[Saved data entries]
*** Begin section ***

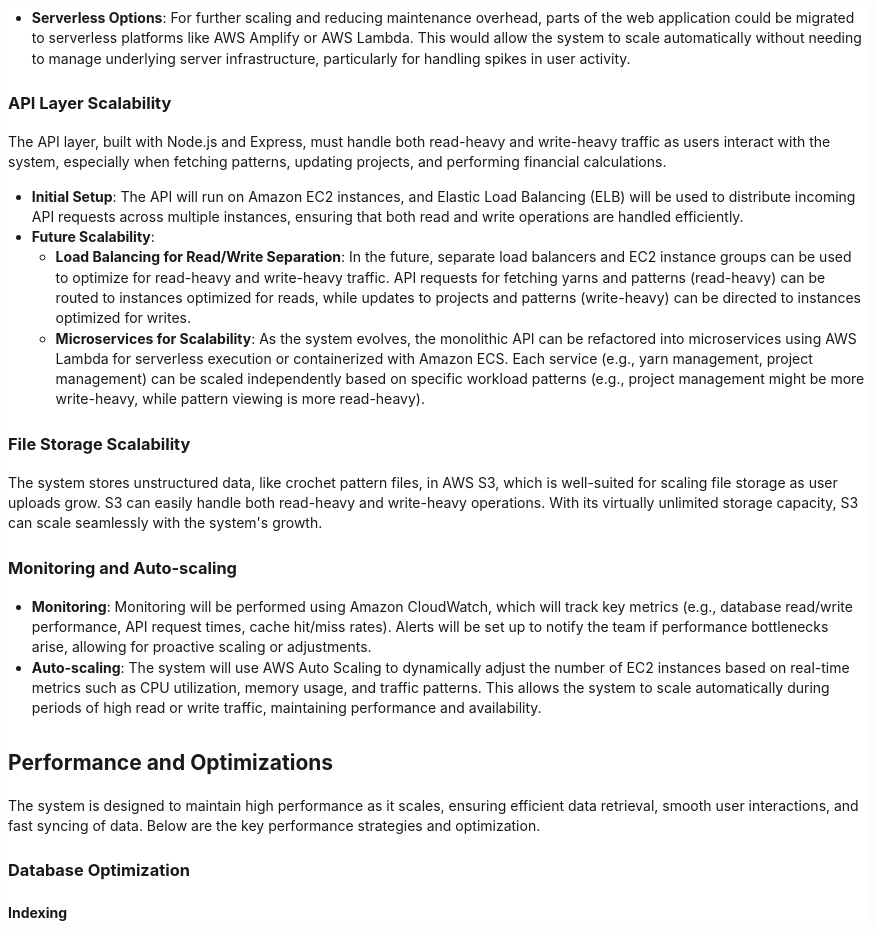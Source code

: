   - **Serverless Options**: For further scaling and reducing maintenance overhead, parts of the web application could be migrated to serverless platforms like AWS Amplify or AWS Lambda. This would allow the system to scale automatically without needing to manage underlying server infrastructure, particularly for handling spikes in user activity.

### API Layer Scalability

The API layer, built with Node.js and Express, must handle both read-heavy and write-heavy traffic as users interact with the system, especially when fetching patterns, updating projects, and performing financial calculations.

- **Initial Setup**: The API will run on Amazon EC2 instances, and Elastic Load Balancing (ELB) will be used to distribute incoming API requests across multiple instances, ensuring that both read and write operations are handled efficiently.
- **Future Scalability**:
  - **Load Balancing for Read/Write Separation**: In the future, separate load balancers and EC2 instance groups can be used to optimize for read-heavy and write-heavy traffic. API requests for fetching yarns and patterns (read-heavy) can be routed to instances optimized for reads, while updates to projects and patterns (write-heavy) can be directed to instances optimized for writes.
  - **Microservices for Scalability**: As the system evolves, the monolithic API can be refactored into microservices using AWS Lambda for serverless execution or containerized with Amazon ECS. Each service (e.g., yarn management, project management) can be scaled independently based on specific workload patterns (e.g., project management might be more write-heavy, while pattern viewing is more read-heavy).

### File Storage Scalability

The system stores unstructured data, like crochet pattern files, in AWS S3, which is well-suited for scaling file storage as user uploads grow. S3 can easily handle both read-heavy and write-heavy operations. With its virtually unlimited storage capacity, S3 can scale seamlessly with the system's growth.

### Monitoring and Auto-scaling

- **Monitoring**: Monitoring will be performed using Amazon CloudWatch, which will track key metrics (e.g., database read/write performance, API request times, cache hit/miss rates). Alerts will be set up to notify the team if performance bottlenecks arise, allowing for proactive scaling or adjustments.
- **Auto-scaling**: The system will use AWS Auto Scaling to dynamically adjust the number of EC2 instances based on real-time metrics such as CPU utilization, memory usage, and traffic patterns. This allows the system to scale automatically during periods of high read or write traffic, maintaining performance and availability.

## Performance and Optimizations

The system is designed to maintain high performance as it scales, ensuring efficient data retrieval, smooth user interactions, and fast syncing of data. Below are the key performance strategies and optimization.

### Database Optimization

#### Indexing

*** End section ***

Using the entries above, return exactly the lines from the line with "### File Storage Scalability" to the line with "The system stores", counting both of those lines.

*YOUR SOLUTION*.
### File Storage Scalability

The system stores unstructured data, like crochet pattern files, in AWS S3, which is well-suited for scaling file storage as user uploads grow. S3 can easily handle both read-heavy and write-heavy operations. With its virtually unlimited storage capacity, S3 can scale seamlessly with the system's growth.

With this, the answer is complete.